**Work instructions**.
Give the number of lines below that hold "Scale", and only that.

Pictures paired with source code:
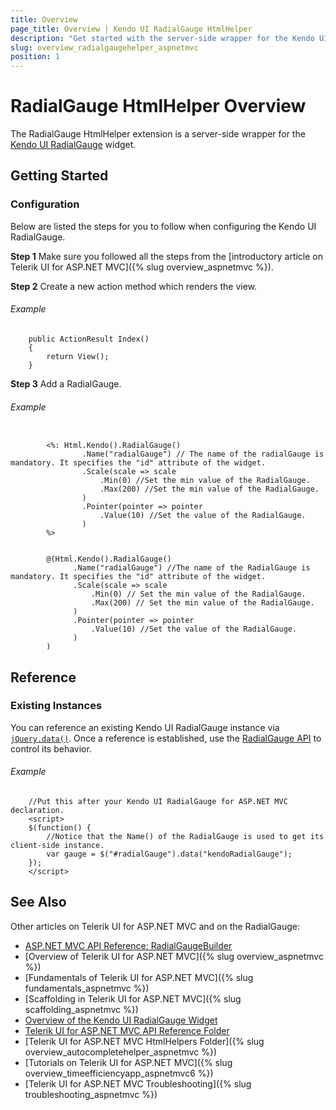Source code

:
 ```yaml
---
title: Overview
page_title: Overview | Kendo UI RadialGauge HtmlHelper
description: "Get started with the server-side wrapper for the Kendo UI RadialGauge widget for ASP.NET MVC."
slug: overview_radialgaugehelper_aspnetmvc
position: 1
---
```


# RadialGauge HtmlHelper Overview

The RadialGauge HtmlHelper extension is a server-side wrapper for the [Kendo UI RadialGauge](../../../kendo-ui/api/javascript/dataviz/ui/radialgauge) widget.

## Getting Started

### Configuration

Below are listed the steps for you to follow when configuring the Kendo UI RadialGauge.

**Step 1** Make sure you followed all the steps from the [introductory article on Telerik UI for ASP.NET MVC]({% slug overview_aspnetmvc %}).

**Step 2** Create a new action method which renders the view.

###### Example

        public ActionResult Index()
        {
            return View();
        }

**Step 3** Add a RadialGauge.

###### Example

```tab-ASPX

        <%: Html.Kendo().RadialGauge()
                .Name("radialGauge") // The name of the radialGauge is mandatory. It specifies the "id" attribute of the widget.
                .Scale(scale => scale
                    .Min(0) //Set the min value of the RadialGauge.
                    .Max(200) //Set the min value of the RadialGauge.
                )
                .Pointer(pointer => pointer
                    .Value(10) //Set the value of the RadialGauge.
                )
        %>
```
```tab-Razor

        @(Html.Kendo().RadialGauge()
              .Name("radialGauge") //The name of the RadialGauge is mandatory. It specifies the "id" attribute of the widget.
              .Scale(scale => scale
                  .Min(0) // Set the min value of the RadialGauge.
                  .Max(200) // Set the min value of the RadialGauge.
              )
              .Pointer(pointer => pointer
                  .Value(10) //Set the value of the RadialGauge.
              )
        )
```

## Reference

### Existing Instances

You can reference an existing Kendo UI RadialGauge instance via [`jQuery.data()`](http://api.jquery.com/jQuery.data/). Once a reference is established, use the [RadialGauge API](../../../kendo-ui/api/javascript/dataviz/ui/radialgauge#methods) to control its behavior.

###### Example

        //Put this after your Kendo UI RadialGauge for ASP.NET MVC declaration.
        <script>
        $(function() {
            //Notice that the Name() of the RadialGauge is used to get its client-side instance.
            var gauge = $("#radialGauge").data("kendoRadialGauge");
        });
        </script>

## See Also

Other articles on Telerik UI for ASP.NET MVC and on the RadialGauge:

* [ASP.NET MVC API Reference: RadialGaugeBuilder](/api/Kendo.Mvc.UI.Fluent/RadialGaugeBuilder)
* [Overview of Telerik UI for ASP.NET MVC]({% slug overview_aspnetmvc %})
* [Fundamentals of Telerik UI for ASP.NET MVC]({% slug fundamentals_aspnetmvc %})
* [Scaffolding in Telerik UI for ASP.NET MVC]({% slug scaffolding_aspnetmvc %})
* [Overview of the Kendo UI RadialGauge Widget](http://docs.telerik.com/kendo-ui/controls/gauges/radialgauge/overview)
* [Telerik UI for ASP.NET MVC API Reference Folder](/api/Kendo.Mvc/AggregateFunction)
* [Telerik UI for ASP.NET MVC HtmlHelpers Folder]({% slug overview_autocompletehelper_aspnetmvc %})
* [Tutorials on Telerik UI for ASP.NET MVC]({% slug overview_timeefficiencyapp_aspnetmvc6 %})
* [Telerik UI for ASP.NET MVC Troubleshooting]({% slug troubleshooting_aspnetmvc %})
--
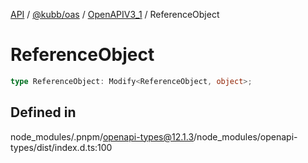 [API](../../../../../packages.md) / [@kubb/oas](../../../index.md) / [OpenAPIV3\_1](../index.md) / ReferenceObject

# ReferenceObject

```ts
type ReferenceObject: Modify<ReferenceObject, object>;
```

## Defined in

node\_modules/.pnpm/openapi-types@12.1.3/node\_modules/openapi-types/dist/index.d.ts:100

**Solution to this exercise**.
2